DETAILED ACTION
This is in response to the request for continued examination filed on 11/17/2025.
Status of Claims
Claims 1 – 14 are pending, of which claims 1 and 8 are in independent form.
Continued Examination Under 37 CFR 1.114
A request for continued examination under 37 CFR 1.114, including the fee set forth in 37 CFR 1.17(e), was filed in this application after final rejection. Since this application is eligible for continued examination under 37 CFR 1.114, and the fee set forth in 37 CFR 1.17(e) has been timely paid, the finality of the previous Office action has been withdrawn pursuant to 37 CFR 1.114. Applicant's submission filed on 11/17/2025 has been entered.
In the event the determination of the status of the application as subject to AIA 35 U.S.C. 102 and 103 (or as subject to pre-AIA 35 U.S.C. 102 and 103) is incorrect, any correction of the statutory basis (i.e., changing from AIA to pre-AIA ) for the rejection will not be considered a new ground of rejection if the prior art relied upon, and the rationale supporting the rejection, would be the same under either status.
Claim Rejections - 35 USC § 103
The following is a quotation of 35 U.S.C. 103 which forms the basis for all obviousness rejections set forth in this Office action:
A patent for a claimed invention may not be obtained, notwithstanding that the claimed invention is not identically disclosed as set forth in section 102, if the differences between the claimed invention and the prior art are such that the claimed invention as a whole would have been obvious before the effective filing date of the claimed invention to a person having ordinary skill in the art to which the claimed invention pertains. Patentability shall not be negated by the manner in which the invention was made.

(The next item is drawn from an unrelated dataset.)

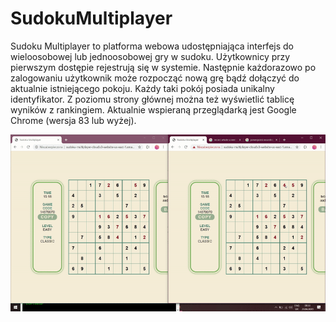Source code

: # SudokuMultiplayer 

Sudoku Multiplayer to platforma webowa udostępniająca interfejs do wieloosobowej lub jednoosobowej gry w sudoku. Użytkownicy przy pierwszym dostępie rejestrują się w systemie. Następnie każdorazowo po zalogowaniu użytkownik może rozpocząć nową grę bądź dołączyć do aktualnie istniejącego pokoju. Każdy taki pokój posiada unikalny identyfikator. Z poziomu strony głównej można też wyświetlić tablicę wyników z rankingiem. Aktualnie wspieraną przeglądarką jest Google Chrome (wersja 83 lub wyżej).

![Alt Text](Screenshots/two_players.gif "Chanages made by other players appear in real time.")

Claims 1 – 14 are rejected under 35 U.S.C. 103 as being unpatentable over Jerolm, U.S. Patent Application 2020/0092134 (hereinafter referred to as Jerolm) in view of Matsunaga, U.S. Patent Application 2017/0091130 (hereinafter referred to as Matsunaga), further in view of Arnould, U.S. Patent Application 2020/0409902 (hereinafter referred to as Arnould).

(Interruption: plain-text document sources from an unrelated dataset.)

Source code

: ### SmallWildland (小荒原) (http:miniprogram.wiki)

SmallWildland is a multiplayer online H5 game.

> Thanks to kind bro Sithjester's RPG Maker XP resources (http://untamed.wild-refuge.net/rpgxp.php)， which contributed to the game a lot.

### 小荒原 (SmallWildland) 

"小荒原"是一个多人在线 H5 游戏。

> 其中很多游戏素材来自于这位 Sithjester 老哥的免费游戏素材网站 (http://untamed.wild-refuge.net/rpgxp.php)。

Referring to claim 1, Jerolm discloses “A serial communication bus system” (Fig. 1) “with a dynamic address table” ([0016]-[0017] master maintains a table of communication-ready data bus subscribers and their addresses as well as their relative positions. The mapping is updated when a new data bus subscriber is connected to the bus or when a data bus subscriber is removed) “comprising: a single master device” (Fig. 1 local bus master 3); “multiple slave devices” (Fig. 1 data bus subscribers 7a, 7b, ..., 7n), “where each of said slave devices can be one of a connected device and a newly connected device” ([0016] – [0017] when a new data bus subscriber is connected to the bus or when a data bus subscriber is removed); and “a serial communication bus, serving as a connection interface between said master device and said slave devices” (Fig. 1 and [0055] bus master 3 interface connects to the local bus and the data subscribers. The local bus may alternatively be designed to be stranded or star-shaped, or to have a combination or mixture of the above designs); “wherein said master device has a dynamic address table with multiple bits” ([0016]-[0017] master maintains a table of communication-ready data bus subscribers and their addresses as well as their relative positions).

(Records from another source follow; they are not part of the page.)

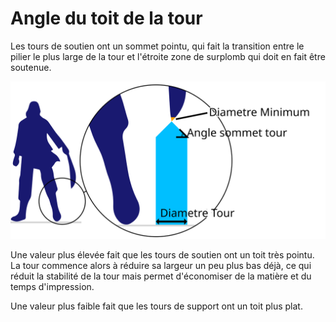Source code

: Angle du toit de la tour
====
Les tours de soutien ont un sommet pointu, qui fait la transition entre le pilier le plus large de la tour et l'étroite zone de surplomb qui doit en fait être soutenue.

![L'angle des toits des tours de soutien](../images/support_use_towers_fr.svg)

Une valeur plus élevée fait que les tours de soutien ont un toit très pointu. La tour commence alors à réduire sa largeur un peu plus bas déjà, ce qui réduit la stabilité de la tour mais permet d'économiser de la matière et du temps d'impression.

Une valeur plus faible fait que les tours de support ont un toit plus plat.
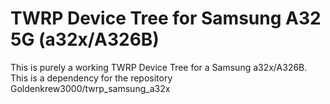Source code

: # TWRP Device Tree for Samsung A32 5G (a32x/A326B)

This is purely a working TWRP Device Tree for a Samsung a32x/A326B. <br>
This is a dependency for the repository Goldenkrew3000/twrp_samsung_a32x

Jerolm does not appear to explicitly disclose “a dynamic address table with multiple bits, each corresponding to said slave devices, and if said slave device is said connected device, the corresponding bit has a first logic state; if said slave device is said newly connected device, before connection, the corresponding bit has a second logic state, and after connection, said master device assigns a simulated identification code to said newly connected device as a device address, and upon confirmation, updates the bit value of the corresponding bit from said second logic state to said first logic state.”
However, Matsunaga discloses another bus system for connecting master devices to slave devices (Fig. 1) and teaches “a dynamic” “table with multiple bits, each corresponding to said slave devices, and if said slave device is said connected device, the corresponding bit has a first logic state; if said slave device is said newly connected device, before connection, the corresponding bit has a second logic state” (Fig. 4 status register and [0063] a plurality of bit values representing whether n master devices and m slave devices are valid/invalid and whether or not they are in a normal state/failure state. Also [0067] and [0069] validity flag and failure flag, each with a bit corresponding to a slave device, the validity flag means the system includes the device (connected). The validity flag being “1” indicates that bus system 21 includes slave device SLj and “0” indicates that bus system 21 does not include slave device SLj).
As above, Jerolm teaches a master maintains a table of communication-ready data bus subscribers and their addresses as well as their relative positions and the mapping is updated when a new data bus subscriber is connected to the bus or when a data bus subscriber is removed ([0016]-[0017]). Further, Matsunaga teaches a validity flag indicating whether the bus system includes a slave or not ([0067], [0069]).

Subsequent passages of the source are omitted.